> _Data for review_

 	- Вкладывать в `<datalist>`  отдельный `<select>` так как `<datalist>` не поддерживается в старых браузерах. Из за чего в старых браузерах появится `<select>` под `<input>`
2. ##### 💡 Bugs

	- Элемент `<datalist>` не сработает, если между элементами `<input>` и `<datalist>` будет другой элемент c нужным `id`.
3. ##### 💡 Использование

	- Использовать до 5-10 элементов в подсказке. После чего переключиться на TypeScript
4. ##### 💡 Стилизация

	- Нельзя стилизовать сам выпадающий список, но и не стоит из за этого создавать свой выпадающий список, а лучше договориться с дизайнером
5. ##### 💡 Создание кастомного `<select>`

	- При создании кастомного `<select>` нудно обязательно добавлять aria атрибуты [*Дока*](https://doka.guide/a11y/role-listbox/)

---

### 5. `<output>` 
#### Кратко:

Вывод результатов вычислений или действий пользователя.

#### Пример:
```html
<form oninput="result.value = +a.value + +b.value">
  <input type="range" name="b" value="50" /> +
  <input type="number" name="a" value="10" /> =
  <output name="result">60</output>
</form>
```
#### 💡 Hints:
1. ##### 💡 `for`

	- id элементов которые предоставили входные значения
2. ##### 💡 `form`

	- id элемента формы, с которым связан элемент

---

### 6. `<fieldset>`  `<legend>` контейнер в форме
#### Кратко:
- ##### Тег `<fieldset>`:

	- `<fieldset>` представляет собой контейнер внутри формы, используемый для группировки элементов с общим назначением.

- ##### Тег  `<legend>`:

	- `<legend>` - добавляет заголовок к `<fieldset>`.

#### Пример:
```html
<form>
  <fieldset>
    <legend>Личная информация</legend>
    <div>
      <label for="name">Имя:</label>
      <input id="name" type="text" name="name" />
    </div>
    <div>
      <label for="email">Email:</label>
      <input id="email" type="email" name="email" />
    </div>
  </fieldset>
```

> _Work order_
Report how many lines in these entries contain "fieldset". Answer with the number only.

> _Result_
6